THE TASK
Write out, word for word, the part of the listing below that opens with the line containing "2019 March 21st - 22nd" and closes with the line containing "2019 February 8th", keeping both of those lines and adding no others.

-- DATA FOR REVIEW follows --

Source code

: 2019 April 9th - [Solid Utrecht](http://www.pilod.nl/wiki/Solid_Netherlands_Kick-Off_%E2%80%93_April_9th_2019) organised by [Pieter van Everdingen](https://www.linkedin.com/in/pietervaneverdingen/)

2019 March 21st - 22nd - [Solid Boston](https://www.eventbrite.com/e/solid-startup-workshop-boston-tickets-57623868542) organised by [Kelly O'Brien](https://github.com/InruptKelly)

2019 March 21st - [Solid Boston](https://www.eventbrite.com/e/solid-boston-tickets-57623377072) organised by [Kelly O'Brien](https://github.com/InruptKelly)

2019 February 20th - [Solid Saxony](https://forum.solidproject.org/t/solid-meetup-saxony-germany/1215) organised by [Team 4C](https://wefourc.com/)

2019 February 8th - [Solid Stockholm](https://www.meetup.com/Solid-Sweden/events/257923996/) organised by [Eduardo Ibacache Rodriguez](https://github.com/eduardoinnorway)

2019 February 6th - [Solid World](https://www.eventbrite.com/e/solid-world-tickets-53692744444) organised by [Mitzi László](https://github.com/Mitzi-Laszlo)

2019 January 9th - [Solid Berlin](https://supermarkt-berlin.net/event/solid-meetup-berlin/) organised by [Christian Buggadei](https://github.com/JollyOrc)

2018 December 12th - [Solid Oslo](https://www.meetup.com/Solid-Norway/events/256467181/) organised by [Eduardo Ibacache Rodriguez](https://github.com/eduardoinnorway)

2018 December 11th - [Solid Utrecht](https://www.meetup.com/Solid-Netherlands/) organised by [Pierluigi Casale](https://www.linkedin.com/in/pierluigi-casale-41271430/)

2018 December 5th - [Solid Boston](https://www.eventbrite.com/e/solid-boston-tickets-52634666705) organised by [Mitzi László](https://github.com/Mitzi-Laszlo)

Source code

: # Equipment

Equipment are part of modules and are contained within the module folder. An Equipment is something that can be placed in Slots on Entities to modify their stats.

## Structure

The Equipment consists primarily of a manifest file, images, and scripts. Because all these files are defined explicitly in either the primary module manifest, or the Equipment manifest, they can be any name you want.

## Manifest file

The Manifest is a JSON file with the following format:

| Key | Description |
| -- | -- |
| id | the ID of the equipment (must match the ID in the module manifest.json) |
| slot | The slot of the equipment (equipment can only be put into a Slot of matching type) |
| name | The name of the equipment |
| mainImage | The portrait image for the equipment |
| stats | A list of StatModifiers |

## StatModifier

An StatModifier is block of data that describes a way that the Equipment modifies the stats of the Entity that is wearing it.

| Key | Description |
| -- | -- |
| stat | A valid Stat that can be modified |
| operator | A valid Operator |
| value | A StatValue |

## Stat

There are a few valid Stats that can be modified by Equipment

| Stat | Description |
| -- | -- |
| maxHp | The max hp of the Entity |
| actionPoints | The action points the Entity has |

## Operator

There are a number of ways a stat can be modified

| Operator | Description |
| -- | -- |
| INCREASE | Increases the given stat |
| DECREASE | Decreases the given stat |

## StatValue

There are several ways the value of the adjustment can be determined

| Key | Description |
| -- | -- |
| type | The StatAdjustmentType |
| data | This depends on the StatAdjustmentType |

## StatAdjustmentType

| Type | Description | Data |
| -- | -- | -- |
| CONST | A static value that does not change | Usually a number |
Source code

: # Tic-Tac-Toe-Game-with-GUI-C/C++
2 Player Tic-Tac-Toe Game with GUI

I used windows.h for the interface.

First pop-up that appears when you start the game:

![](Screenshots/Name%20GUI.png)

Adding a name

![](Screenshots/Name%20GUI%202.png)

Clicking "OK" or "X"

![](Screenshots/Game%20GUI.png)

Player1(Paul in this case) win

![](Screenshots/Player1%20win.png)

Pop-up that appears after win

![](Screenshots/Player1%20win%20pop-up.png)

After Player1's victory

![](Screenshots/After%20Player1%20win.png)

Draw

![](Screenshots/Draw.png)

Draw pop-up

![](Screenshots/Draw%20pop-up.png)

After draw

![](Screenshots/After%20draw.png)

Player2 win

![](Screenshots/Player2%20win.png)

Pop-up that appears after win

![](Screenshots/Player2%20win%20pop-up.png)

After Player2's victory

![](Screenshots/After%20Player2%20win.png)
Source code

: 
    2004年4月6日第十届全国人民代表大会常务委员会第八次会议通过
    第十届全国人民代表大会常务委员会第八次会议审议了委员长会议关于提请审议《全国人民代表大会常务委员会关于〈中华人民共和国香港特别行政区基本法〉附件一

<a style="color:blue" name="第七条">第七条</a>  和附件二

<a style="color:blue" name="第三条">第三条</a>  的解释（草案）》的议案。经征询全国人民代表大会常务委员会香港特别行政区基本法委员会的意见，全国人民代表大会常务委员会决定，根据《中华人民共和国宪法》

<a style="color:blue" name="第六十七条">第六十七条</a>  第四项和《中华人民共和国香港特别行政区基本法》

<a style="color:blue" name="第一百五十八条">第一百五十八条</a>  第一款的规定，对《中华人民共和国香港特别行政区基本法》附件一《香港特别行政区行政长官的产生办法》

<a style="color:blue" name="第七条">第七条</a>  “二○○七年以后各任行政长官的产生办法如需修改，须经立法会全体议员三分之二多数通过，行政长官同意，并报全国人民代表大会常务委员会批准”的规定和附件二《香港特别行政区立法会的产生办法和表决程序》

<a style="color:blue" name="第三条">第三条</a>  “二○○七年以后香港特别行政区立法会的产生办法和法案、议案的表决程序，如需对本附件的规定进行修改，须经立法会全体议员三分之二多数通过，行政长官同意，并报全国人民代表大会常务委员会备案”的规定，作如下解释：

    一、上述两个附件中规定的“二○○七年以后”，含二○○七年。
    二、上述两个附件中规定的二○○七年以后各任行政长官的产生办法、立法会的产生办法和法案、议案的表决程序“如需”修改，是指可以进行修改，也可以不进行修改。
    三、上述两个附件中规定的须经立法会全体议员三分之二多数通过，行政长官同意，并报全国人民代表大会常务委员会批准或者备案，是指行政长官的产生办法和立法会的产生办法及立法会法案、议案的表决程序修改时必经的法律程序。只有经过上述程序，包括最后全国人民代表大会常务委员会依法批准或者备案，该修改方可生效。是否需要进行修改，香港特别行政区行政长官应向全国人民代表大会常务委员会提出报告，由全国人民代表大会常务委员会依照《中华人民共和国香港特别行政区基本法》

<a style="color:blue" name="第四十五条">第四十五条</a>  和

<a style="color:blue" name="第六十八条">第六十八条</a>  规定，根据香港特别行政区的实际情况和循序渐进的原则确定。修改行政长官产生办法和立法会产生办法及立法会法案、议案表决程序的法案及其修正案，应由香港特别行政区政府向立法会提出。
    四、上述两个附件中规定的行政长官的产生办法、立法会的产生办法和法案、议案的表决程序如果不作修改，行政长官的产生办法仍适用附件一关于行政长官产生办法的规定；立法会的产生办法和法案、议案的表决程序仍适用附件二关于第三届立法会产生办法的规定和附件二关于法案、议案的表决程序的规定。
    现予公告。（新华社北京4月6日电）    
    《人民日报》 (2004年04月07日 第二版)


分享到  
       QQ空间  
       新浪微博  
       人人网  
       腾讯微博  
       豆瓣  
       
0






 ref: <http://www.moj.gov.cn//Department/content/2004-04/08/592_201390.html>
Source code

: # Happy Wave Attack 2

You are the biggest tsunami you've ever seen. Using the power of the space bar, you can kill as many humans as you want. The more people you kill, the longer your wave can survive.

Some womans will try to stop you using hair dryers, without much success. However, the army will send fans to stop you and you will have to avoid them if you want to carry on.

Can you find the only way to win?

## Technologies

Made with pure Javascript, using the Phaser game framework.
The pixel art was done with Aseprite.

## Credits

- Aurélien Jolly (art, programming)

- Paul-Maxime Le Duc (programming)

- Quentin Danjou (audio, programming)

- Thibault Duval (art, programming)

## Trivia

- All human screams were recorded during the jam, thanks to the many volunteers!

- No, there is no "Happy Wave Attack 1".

-- DATA FOR REVIEW concluded --
-- DATA FOR REVIEW follows --

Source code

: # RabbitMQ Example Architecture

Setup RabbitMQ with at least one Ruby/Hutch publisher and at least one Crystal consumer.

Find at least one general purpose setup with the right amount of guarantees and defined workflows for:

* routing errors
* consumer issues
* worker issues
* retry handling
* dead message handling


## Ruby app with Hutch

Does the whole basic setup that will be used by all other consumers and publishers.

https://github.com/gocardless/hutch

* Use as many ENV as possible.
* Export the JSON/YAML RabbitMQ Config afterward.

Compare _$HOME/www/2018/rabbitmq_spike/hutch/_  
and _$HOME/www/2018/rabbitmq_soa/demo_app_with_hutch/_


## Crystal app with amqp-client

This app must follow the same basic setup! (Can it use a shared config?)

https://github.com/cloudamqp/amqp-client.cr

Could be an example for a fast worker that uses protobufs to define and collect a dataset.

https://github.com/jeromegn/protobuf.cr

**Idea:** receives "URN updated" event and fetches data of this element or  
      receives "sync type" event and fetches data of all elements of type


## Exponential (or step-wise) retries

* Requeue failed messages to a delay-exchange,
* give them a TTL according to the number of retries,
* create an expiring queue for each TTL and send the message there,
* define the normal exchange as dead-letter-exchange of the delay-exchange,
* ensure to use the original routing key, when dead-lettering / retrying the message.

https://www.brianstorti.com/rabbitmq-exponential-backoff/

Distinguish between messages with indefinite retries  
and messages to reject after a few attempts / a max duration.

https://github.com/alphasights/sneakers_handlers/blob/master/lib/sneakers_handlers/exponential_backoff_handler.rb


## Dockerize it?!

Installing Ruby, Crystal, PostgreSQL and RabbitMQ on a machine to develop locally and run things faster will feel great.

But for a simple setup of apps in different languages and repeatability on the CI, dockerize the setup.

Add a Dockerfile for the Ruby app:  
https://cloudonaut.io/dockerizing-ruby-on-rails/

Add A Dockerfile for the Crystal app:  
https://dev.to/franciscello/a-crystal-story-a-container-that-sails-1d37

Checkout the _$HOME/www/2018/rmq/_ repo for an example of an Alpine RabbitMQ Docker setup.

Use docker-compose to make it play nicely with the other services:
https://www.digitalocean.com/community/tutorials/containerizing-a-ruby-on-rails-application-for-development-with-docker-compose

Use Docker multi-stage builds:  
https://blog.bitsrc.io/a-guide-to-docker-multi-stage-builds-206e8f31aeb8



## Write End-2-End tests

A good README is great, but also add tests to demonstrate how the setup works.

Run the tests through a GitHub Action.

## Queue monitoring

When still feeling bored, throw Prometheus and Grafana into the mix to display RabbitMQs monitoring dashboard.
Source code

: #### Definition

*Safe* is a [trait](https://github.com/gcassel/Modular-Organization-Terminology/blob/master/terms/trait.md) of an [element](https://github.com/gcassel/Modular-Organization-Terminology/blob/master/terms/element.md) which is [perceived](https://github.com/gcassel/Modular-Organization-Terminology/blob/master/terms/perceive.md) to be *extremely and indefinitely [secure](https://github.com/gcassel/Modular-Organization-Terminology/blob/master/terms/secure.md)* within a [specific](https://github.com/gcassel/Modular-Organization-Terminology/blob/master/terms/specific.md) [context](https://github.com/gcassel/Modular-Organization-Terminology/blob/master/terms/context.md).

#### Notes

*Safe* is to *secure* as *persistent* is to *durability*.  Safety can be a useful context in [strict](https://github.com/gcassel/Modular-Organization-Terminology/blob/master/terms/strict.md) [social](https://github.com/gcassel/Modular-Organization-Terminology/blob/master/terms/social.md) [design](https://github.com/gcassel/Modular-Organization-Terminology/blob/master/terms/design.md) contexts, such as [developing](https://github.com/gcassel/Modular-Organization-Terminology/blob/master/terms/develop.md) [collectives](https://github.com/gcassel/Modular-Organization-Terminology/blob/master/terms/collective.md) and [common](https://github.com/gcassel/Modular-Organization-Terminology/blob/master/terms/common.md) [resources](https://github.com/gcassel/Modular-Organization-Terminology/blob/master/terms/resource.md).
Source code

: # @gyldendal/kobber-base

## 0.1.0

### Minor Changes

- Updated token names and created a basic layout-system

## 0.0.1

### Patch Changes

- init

-- DATA FOR REVIEW concluded --

TASK RESPONSE
2019 March 21st - 22nd - [Solid Boston](https://www.eventbrite.com/e/solid-startup-workshop-boston-tickets-57623868542) organised by [Kelly O'Brien](https://github.com/InruptKelly)

2019 March 21st - [Solid Boston](https://www.eventbrite.com/e/solid-boston-tickets-57623377072) organised by [Kelly O'Brien](https://github.com/InruptKelly)

2019 February 20th - [Solid Saxony](https://forum.solidproject.org/t/solid-meetup-saxony-germany/1215) organised by [Team 4C](https://wefourc.com/)

2019 February 8th - [Solid Stockholm](https://www.meetup.com/Solid-Sweden/events/257923996/) organised by [Eduardo Ibacache Rodriguez](https://github.com/eduardoinnorway)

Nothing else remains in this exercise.